В глазах Дианы полыхнули грозные зарницы… И погасли. Ей нечего было противопоставить Шерману.

6

Илларионов включил компьютер.
Он и раньше пытался добраться до своего личного дела, но эти файлы были заблокированы. Не один день миновал, прежде чем во время одного вроде бы невинного разговора Илларионову удалось узнать код доступа (под предлогом, что он забыл последние символы). Неопределенность его положения больше не беспокоила его, как прежде. Никого, казалось, не волновало, что он не приступает к непосредственным обязанностям, в чем бы они там ни заключались. Должно быть, его поведение объясняли необходимостью адаптации. Но продолжать так и дальше он не мог: ему стало известно, что прибыл таинственный Виктор Генрихович. Раздобыть хоть какую-то значимую информацию было нужно до их встречи…
Частично профессор был уже подготовлен. Он сумел разобраться, пусть и не до конца, в некоторых научных документах. Тем важнее было для Илларионова наконец выяснить и то, что касалось его самого! Иначе он и дальше будет блуждать в потемках. Конечно, это не означало, что до того собственная проблема не столь сильно тревожила профессора. Однако теперь к ней добавились два фактора: содержание документов и приезд Виктора Генриховича.
В ответ на запрос машины профессор ввел код, буквенно-числовую комбинацию, затем свое имя и личный номер. Он опасался, что проникновение будет обнаружено и в лучшем случае его компьютер просто отключат. Но опасения не оправдались. Если и обнаружили, то никаких мер не приняли, никто не помешал профессору читать. И он читал несколько часов подряд, возвращаясь вновь и вновь к одним и тем же разделам…
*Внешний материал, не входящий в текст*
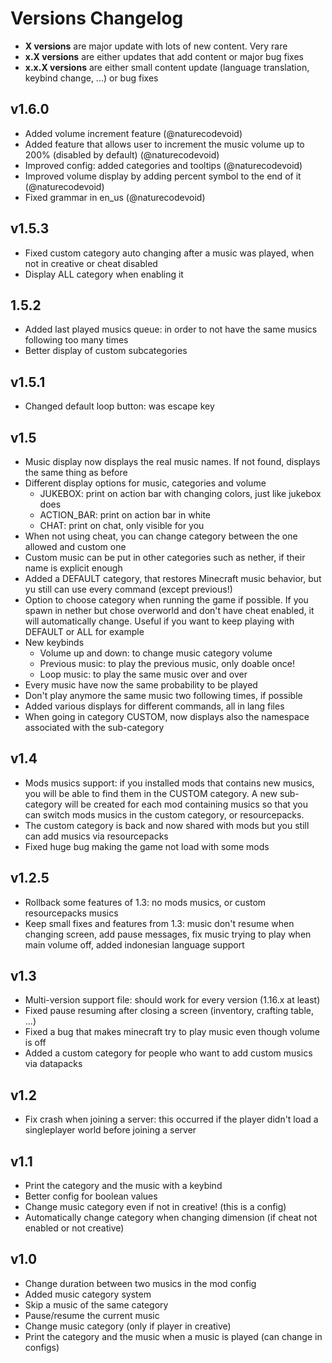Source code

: # Versions Changelog

* **X versions** are major update with lots of new content. Very rare
* **x.X versions** are either updates that add content or major bug fixes
* **x.x.X versions** are either small content update (language translation, keybind change, ...) or bug fixes

## v1.6.0

* Added volume increment feature (@naturecodevoid)
* Added feature that allows user to increment the music volume up to 200% (disabled by default) (@naturecodevoid)
* Improved config: added categories and tooltips (@naturecodevoid)
* Improved volume display by adding percent symbol to the end of it (@naturecodevoid)
* Fixed grammar in en_us (@naturecodevoid)

## v1.5.3

* Fixed custom category auto changing after a music was played, when not in creative or cheat disabled
* Display ALL category when enabling it

## 1.5.2

* Added last played musics queue: in order to not have the same musics following too many times
* Better display of custom subcategories

## v1.5.1

* Changed default loop button: was escape key

## v1.5

* Music display now displays the real music names. If not found, displays the same thing as before
* Different display options for music, categories and volume
  * JUKEBOX: print on action bar with changing colors, just like jukebox does
  * ACTION_BAR: print on action bar in white
  * CHAT: print on chat, only visible for you
* When not using cheat, you can change category between the one allowed and custom one
* Custom music can be put in other categories such as nether, if their name is explicit enough
* Added a DEFAULT category, that restores Minecraft music behavior, but yu still can use every command (except previous!)
* Option to choose category when running the game if possible. If you spawn in nether but chose overworld and don't have 
  cheat enabled, it will automatically change. Useful if you want to keep playing with DEFAULT or ALL for example
* New keybinds
  * Volume up and down: to change music category volume
  * Previous music: to play the previous music, only doable once!
  * Loop music: to play the same music over and over
* Every music have now the same probability to be played
* Don't play anymore the same music two following times, if possible
* Added various displays for different commands, all in lang files
* When going in category CUSTOM, now displays also the namespace associated with the sub-category

## v1.4

* Mods musics support: if you installed mods that contains new musics, you will be able to find them in the CUSTOM
  category. A new sub-category will be created for each mod containing musics so that you can switch mods musics in the
  custom category, or resourcepacks.
* The custom category is back and now shared with mods but you still can add musics via resourcepacks
* Fixed huge bug making the game not load with some mods

## v1.2.5

* Rollback some features of 1.3: no mods musics, or custom resourcepacks musics
* Keep small fixes and features from 1.3: music don't resume when changing screen, add pause messages, fix music trying
  to play when main volume off, added indonesian language support

## v1.3

* Multi-version support file: should work for every version (1.16.x at least)
* Fixed pause resuming after closing a screen (inventory, crafting table, ...)
* Fixed a bug that makes minecraft try to play music even though volume is off
* Added a custom category for people who want to add custom musics via datapacks

## v1.2
* Fix crash when joining a server: this occurred if the player didn't load a singleplayer world before joining a server

## v1.1
* Print the category and the music with a keybind
* Better config for boolean values
* Change music category even if not in creative! (this is a config)
* Automatically change category when changing dimension (if cheat not enabled or not creative)

## v1.0

* Change duration between two musics in the mod config
* Added music category system
* Skip a music of the same category
* Pause/resume the current music
* Change music category (only if player in creative)
* Print the category and the music when a music is played (can change in configs)
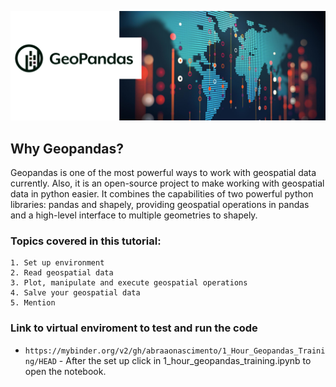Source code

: ![](geo.png)

## Why Geopandas?
Geopandas is one of the most powerful ways to work with geospatial data currently. Also, it is an open-source project to make working with geospatial data in python easier. It combines the capabilities of two powerful python libraries: pandas and shapely, providing geospatial operations in pandas and a high-level interface to multiple geometries to shapely.

### Topics covered in this tutorial: 

    1. Set up environment
    2. Read geospatial data
    3. Plot, manipulate and execute geospatial operations
    4. Salve your geospatial data
    5. Mention 

### Link to virtual enviroment to test and run the code
* `https://mybinder.org/v2/gh/abraaonascimento/1_Hour_Geopandas_Training/HEAD` - After the set up click in 1_hour_geopandas_training.ipynb to open the notebook.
Профессор Андрей Владимирович Илларионов действительно работал в лабораторном комплексе на острове Суханова в девяностых годах, до консервации комплекса. Вместе с руководителем проекта Виктором Генриховичем Довгером (вот кто это такой!) он стоял у истоков разработки экспериментальной программы. Но когда выяснилось, что научные изыскания невозможно продолжить иным способом, чем экспериментируя на людях, Илларионов стал добиваться свертывания исследований. Тогда его подвергли «ментальной коррекции», как это называлось в материалах, которые он сейчас читал. Сущность процедуры осталась для него неясной, ведь он был физиком, а не психологом. Но если бы его попросили рассказать о ментальной коррекции своими словами, отбросив высоконаучную терминологию, он заявил бы однозначно и без колебаний: эта процедура лишала человека совести.
Вскоре после известных политических событий комплекс был законсервирован. Илларионовым (и, видимо, не только им одним) снова занялись психоинквизиторы Довгера. Часть его настоящей памяти была заменена фальшивой. Совершенно забыть что-то человек физически не может, да это и не входило в намерения Довгера и присных его, им требовалось, чтобы в избранный ими момент воспоминания Илларионова вернулись. Поэтому определенные участки памяти Илларионова в строго очерченных границах были свернуты, заперты в темных закоулках подсознания. Чтобы исключить любые нестыковки, в окружении Андрея Владимировича — как в его родном городе, так и в других местах, где это диктовалось необходимостью, — было сделано все, чтобы видимые обстоятельства жизни профессора соответствовали фантомам его фальшивых воспоминаний. Илларионов очутился в резерве. Не зная того, он ждал, когда его вновь призовут.
Ключом к пробуждению памяти служила серия высокочастотных импульсов. Не воспринимаемые на сознательном уровне, импульсы эти можно было разместить в любой акустической программе, например в радиопередаче, лишь бы она обладала нужной продолжительностью. В случае Илларионова это было удобнее всего сделать на диске с его любимой музыкой.
Серия импульсов восстанавливала память, но не всю. Мгновенное возвращение грозило безумием, и поэтому импульсная атака только частично возрождала воспоминания («отсутствие периферийных кластеров в секторе Д»). Ключом являлась фраза о Джоне Ленноне. Но Илларионов не прослушал диск; соответственно и фраза о Ленноне не оказала никакого воздействия.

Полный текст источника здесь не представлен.